For traditional FIs, this may mean changing lanes with the way they have been doing things for years and identifying new opportunities. This can be done by innovating their business models, focusing on growing customer needs and preferences, and evolving the brand to be in line with a digital-first world.
It is easier said than done – adopting and managing digital tools is an uphill battle for incumbent institutions that involves a variety of challenges from both external and internal environments.
The increasing pace of change in the payments ecosystem – driven by regulatory changes, security challenges, and other local factors – increases the complexity of managing payments. In addition to a stream of new payment methods – digital wallets gaining adoption, and commerce moving across new channels and surfaces.
Despite the hurdles, many traditional banking institutions continue to develop, implement, and bolster their digital offerings to align with the growing needs of their customers.
Citi is the latest among incumbent banks to augment its digital services. The bank has integrated its digital payments service, ”Spring by Citi”, into “Citi Present and Pay”, its electronic bill presentment platform.
Spring by Citi is a digital payments service that enables e-commerce and B2B funds flow. The service provides different modes of payments to businesses that are connected with the bank’s back-office treasury management systems and cash management solutions.
Previously reliant on an external third party, the new solution offers Citi’s institutional clients a simpler way to collect payments across a broad range of U.S. payment methods as well as provide digital billing capabilities to their customers – both through a single technical integration.
“Looking across our clients and the market as a whole, we see that nearly all large enterprises are on a journey to transform their platforms, processes, and solutions to be nimbler, more client-centric, 24x7, and digital,” told the Global Head of Spring by Citi, Vineeth Subramanyam to Tearsheet.
This move aims to address the pain points associated with accepting digital payments for its institutional billers.
These may include the lack of resources to upgrade in-house systems from manual, time-intensive paper-based processes, or the scarcity of resources to support integrations with third-party providers in order to manage digital payments on their behalf. This cost and complexity can be a barrier, making it difficult for institutional customers to accept digital payment methods that their customers want to use.
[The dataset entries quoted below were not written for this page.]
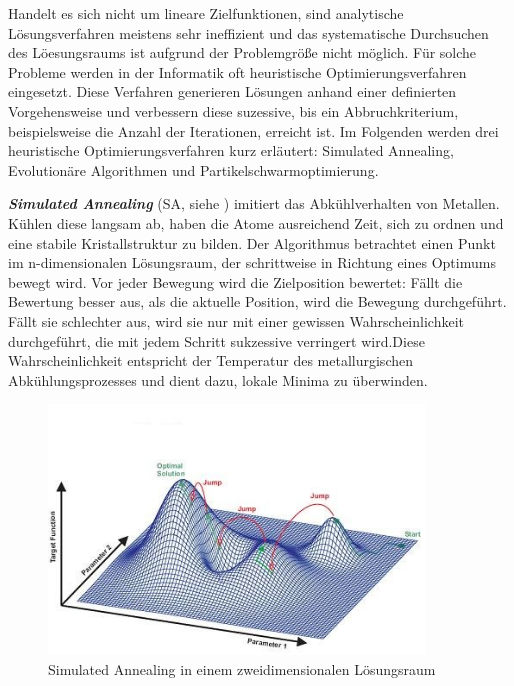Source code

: Handelt es sich nicht um lineare Zielfunktionen, sind analytische L\"osungsverfahren meistens sehr ineffizient und das systematische Durchsuchen des L\"oesungsraums ist aufgrund der Problemgr\"o{\ss}e nicht m\"oglich. F\"ur solche Probleme werden in der Informatik oft heuristische Optimierungsverfahren eingesetzt. Diese Verfahren generieren L\"osungen anhand einer definierten Vorgehensweise und verbessern diese suzessive, bis ein Abbruchkriterium, beispielsweise die Anzahl der Iterationen, erreicht ist. Im Folgenden werden drei heuristische Optimierungsverfahren kurz erl\"autert: Simulated Annealing, Evolution\"are Algorithmen und Partikelschwarmoptimierung. 

\textbf{\textit{Simulated Annealing}} (SA, siehe \cite{Kirkpatrik}) imitiert das Abkühlverhalten von Metallen. Kühlen diese langsam ab, haben die Atome ausreichend Zeit, sich zu ordnen und eine stabile Kristallstruktur zu bilden. Der Algorithmus betrachtet einen Punkt im n-dimensionalen L\"osungsraum, der schrittweise in Richtung eines Optimums bewegt wird. Vor jeder Bewegung wird die Zielposition bewertet: Fällt die Bewertung besser aus, als die aktuelle Position, wird die Bewegung durchgeführt. Fällt sie schlechter aus, wird sie nur mit einer gewissen Wahrscheinlichkeit durchgef\"uhrt, die mit jedem Schritt sukzessive verringert wird.Diese Wahrscheinlichkeit entspricht der Temperatur des metallurgischen Abkühlungsprozesses und dient dazu, lokale Minima zu \"uberwinden.

\begin{figure}[ht]
\centering
\includegraphics[width=10cm]{graphics/SimAnn.jpg}
\caption{Simulated Annealing in einem zweidimensionalen L\"osungsraum}
\label{fig6}
\end{figure}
Additionally, companies that choose to work with external third parties may at times experience problems related to mismatched or fragmented reporting files due to multiple data handoffs. This in turn can make reconciliation between the two parties difficult.
With the rapid pace of change and innovation in the B2B payments category, solution providers across the board have the scope to do more in order to improve the experience for their institutional clients.
This can be accomplished by making it easy for clients to accept a comprehensive range of card payment methods and non-card payment methods including digital wallets, and offering flexible solutions that span multiple new payment channels (e.g. pay by link, QR code) – as well as the basics of the web, mobile, SMS, and phone. While in some cases, fulfilling the special payment data needs of clients in certain verticals (e.g., support for L2/L3 data, surcharging), according to Subramanyam.
In the present climate, the number of digital fraud attempts – from identity theft to phishing attempts – is increasing. Because of the prevalence and growing concern of fraud and its potential effects, the new integration mandates fraud compliance when accepting payments.
“This combined solution is built with robust fraud management tools that monitor transactions across all digital payment methods – including credit and debit cards, ACH direct debit and real-time Requests for Payment, and alternative payment methods such as digital wallets. Our clients can also validate payer bank account details in real-time to help ensure compliance with NACHA rules that are intended to help reduce potential fraud or erroneous payments made via ACH direct debits,” added Subramanyam.
As Banking-as-a-Service is opening the door to new sources of growth across the industry, Citi plans to continue to build its BaaS offerings going forward. It aims to provide cash management strategies to companies – in the form of managing incoming and outgoing B2B payments, streamlining reconciliation, and providing visibility across the ecosystem.